*Exercise directions*: The copy you return must match the listing word for word and carry no pictures.

===== Data section

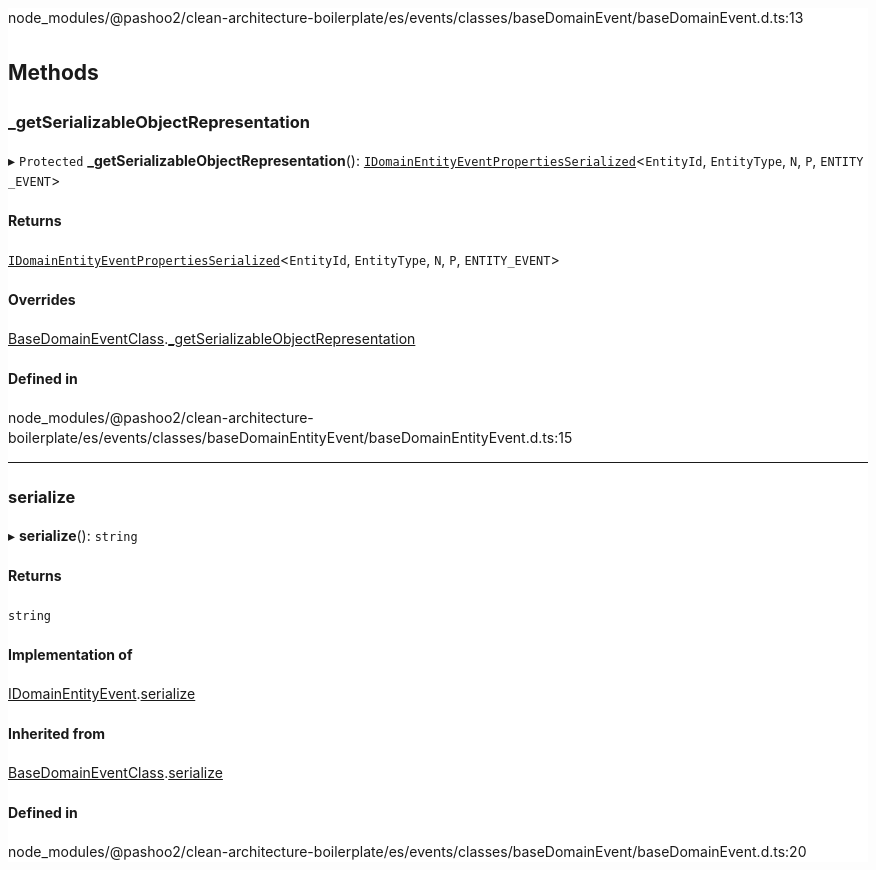 node_modules/@pashoo2/clean-architecture-boilerplate/es/events/classes/baseDomainEvent/baseDomainEvent.d.ts:13

## Methods

### \_getSerializableObjectRepresentation

▸ `Protected` **_getSerializableObjectRepresentation**(): [`IDomainEntityEventPropertiesSerialized`](../interfaces/events.interfaces.idomainentityeventpropertiesserialized.md)<`EntityId`, `EntityType`, `N`, `P`, `ENTITY_EVENT`\>

#### Returns

[`IDomainEntityEventPropertiesSerialized`](../interfaces/events.interfaces.idomainentityeventpropertiesserialized.md)<`EntityId`, `EntityType`, `N`, `P`, `ENTITY_EVENT`\>

#### Overrides

[BaseDomainEventClass](events.classes.basedomaineventclass.md).[_getSerializableObjectRepresentation](events.classes.basedomaineventclass.md#_getserializableobjectrepresentation)

#### Defined in

node_modules/@pashoo2/clean-architecture-boilerplate/es/events/classes/baseDomainEntityEvent/baseDomainEntityEvent.d.ts:15

___

### serialize

▸ **serialize**(): `string`

#### Returns

`string`

#### Implementation of

[IDomainEntityEvent](../interfaces/events.interfaces.idomainentityevent.md).[serialize](../interfaces/events.interfaces.idomainentityevent.md#serialize)

#### Inherited from

[BaseDomainEventClass](events.classes.basedomaineventclass.md).[serialize](events.classes.basedomaineventclass.md#serialize)

#### Defined in

node_modules/@pashoo2/clean-architecture-boilerplate/es/events/classes/baseDomainEvent/baseDomainEvent.d.ts:20
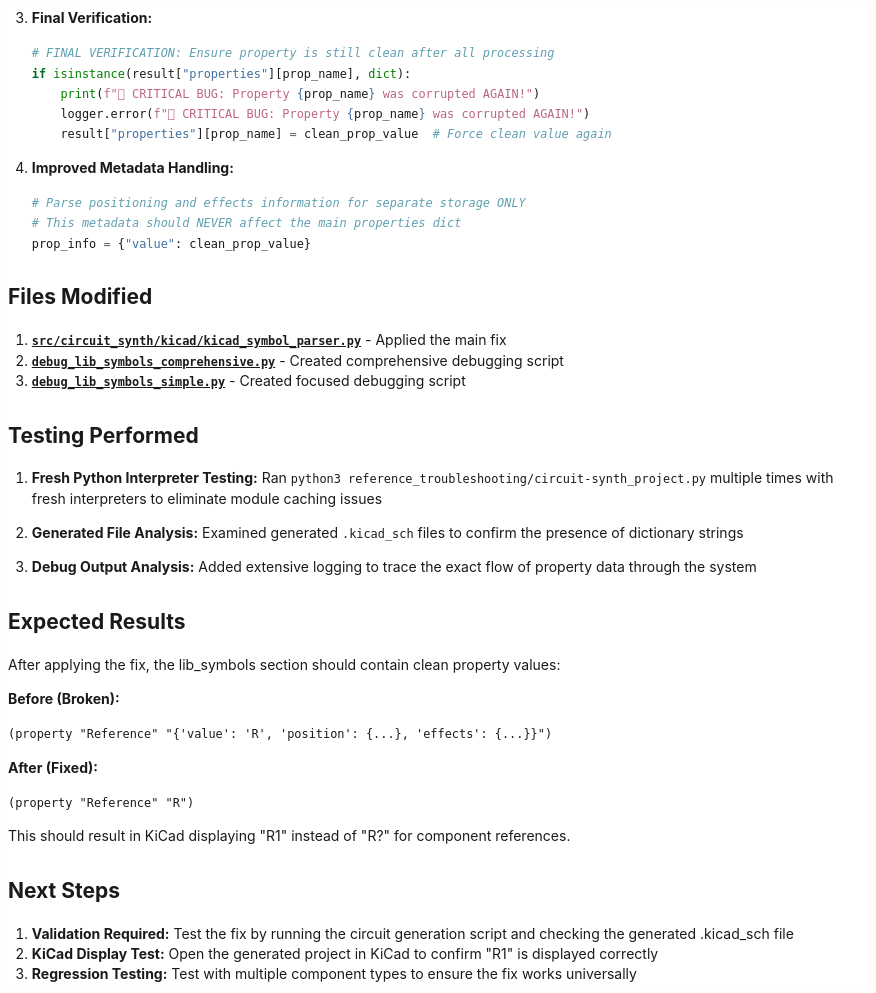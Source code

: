 3. **Final Verification:**
   ```python
   # FINAL VERIFICATION: Ensure property is still clean after all processing
   if isinstance(result["properties"][prop_name], dict):
       print(f"🚨 CRITICAL BUG: Property {prop_name} was corrupted AGAIN!")
       logger.error(f"🚨 CRITICAL BUG: Property {prop_name} was corrupted AGAIN!")
       result["properties"][prop_name] = clean_prop_value  # Force clean value again
   ```

4. **Improved Metadata Handling:**
   ```python
   # Parse positioning and effects information for separate storage ONLY
   # This metadata should NEVER affect the main properties dict
   prop_info = {"value": clean_prop_value}
   ```

## Files Modified

1. **[`src/circuit_synth/kicad/kicad_symbol_parser.py`](src/circuit_synth/kicad/kicad_symbol_parser.py)** - Applied the main fix
2. **[`debug_lib_symbols_comprehensive.py`](debug_lib_symbols_comprehensive.py)** - Created comprehensive debugging script
3. **[`debug_lib_symbols_simple.py`](debug_lib_symbols_simple.py)** - Created focused debugging script

## Testing Performed

1. **Fresh Python Interpreter Testing:** Ran `python3 reference_troubleshooting/circuit-synth_project.py` multiple times with fresh interpreters to eliminate module caching issues

2. **Generated File Analysis:** Examined generated `.kicad_sch` files to confirm the presence of dictionary strings

3. **Debug Output Analysis:** Added extensive logging to trace the exact flow of property data through the system

## Expected Results

After applying the fix, the lib_symbols section should contain clean property values:

**Before (Broken):**
```s-expression
(property "Reference" "{'value': 'R', 'position': {...}, 'effects': {...}}")
```

**After (Fixed):**
```s-expression
(property "Reference" "R")
```

This should result in KiCad displaying "R1" instead of "R?" for component references.

## Next Steps

1. **Validation Required:** Test the fix by running the circuit generation script and checking the generated .kicad_sch file
2. **KiCad Display Test:** Open the generated project in KiCad to confirm "R1" is displayed correctly
3. **Regression Testing:** Test with multiple component types to ensure the fix works universally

==========

*Answer space*:
 node_modules/@pashoo2/clean-architecture-boilerplate/es/events/classes/baseDomainEvent/baseDomainEvent.d.ts:13

## Methods

### \_getSerializableObjectRepresentation

▸ `Protected` **_getSerializableObjectRepresentation**(): [`IDomainEntityEventPropertiesSerialized`](../interfaces/events.interfaces.idomainentityeventpropertiesserialized.md)<`EntityId`, `EntityType`, `N`, `P`, `ENTITY_EVENT`\>

#### Returns

[`IDomainEntityEventPropertiesSerialized`](../interfaces/events.interfaces.idomainentityeventpropertiesserialized.md)<`EntityId`, `EntityType`, `N`, `P`, `ENTITY_EVENT`\>

#### Overrides

[BaseDomainEventClass](events.classes.basedomaineventclass.md).[_getSerializableObjectRepresentation](events.classes.basedomaineventclass.md#_getserializableobjectrepresentation)

#### Defined in

node_modules/@pashoo2/clean-architecture-boilerplate/es/events/classes/baseDomainEntityEvent/baseDomainEntityEvent.d.ts:15

___

### serialize

▸ **serialize**(): `string`

#### Returns

`string`

#### Implementation of

[IDomainEntityEvent](../interfaces/events.interfaces.idomainentityevent.md).[serialize](../interfaces/events.interfaces.idomainentityevent.md#serialize)

#### Inherited from

[BaseDomainEventClass](events.classes.basedomaineventclass.md).[serialize](events.classes.basedomaineventclass.md#serialize)

#### Defined in

node_modules/@pashoo2/clean-architecture-boilerplate/es/events/classes/baseDomainEvent/baseDomainEvent.d.ts:20
Source code

: 3. **Final Verification:**
   ```python
   # FINAL VERIFICATION: Ensure property is still clean after all processing
   if isinstance(result["properties"][prop_name], dict):
       print(f"🚨 CRITICAL BUG: Property {prop_name} was corrupted AGAIN!")
       logger.error(f"🚨 CRITICAL BUG: Property {prop_name} was corrupted AGAIN!")
       result["properties"][prop_name] = clean_prop_value  # Force clean value again
   ```

4. **Improved Metadata Handling:**
   ```python
   # Parse positioning and effects information for separate storage ONLY
   # This metadata should NEVER affect the main properties dict
   prop_info = {"value": clean_prop_value}
   ```

## Files Modified

1. **[`src/circuit_synth/kicad/kicad_symbol_parser.py`](src/circuit_synth/kicad/kicad_symbol_parser.py)** - Applied the main fix
2. **[`debug_lib_symbols_comprehensive.py`](debug_lib_symbols_comprehensive.py)** - Created comprehensive debugging script
3. **[`debug_lib_symbols_simple.py`](debug_lib_symbols_simple.py)** - Created focused debugging script

## Testing Performed

1. **Fresh Python Interpreter Testing:** Ran `python3 reference_troubleshooting/circuit-synth_project.py` multiple times with fresh interpreters to eliminate module caching issues

2. **Generated File Analysis:** Examined generated `.kicad_sch` files to confirm the presence of dictionary strings

3. **Debug Output Analysis:** Added extensive logging to trace the exact flow of property data through the system

## Expected Results

After applying the fix, the lib_symbols section should contain clean property values:

**Before (Broken):**
```s-expression
(property "Reference" "{'value': 'R', 'position': {...}, 'effects': {...}}")
```

**After (Fixed):**
```s-expression
(property "Reference" "R")
```

This should result in KiCad displaying "R1" instead of "R?" for component references.

## Next Steps

1. **Validation Required:** Test the fix by running the circuit generation script and checking the generated .kicad_sch file
2. **KiCad Display Test:** Open the generated project in KiCad to confirm "R1" is displayed correctly
3. **Regression Testing:** Test with multiple component types to ensure the fix works universally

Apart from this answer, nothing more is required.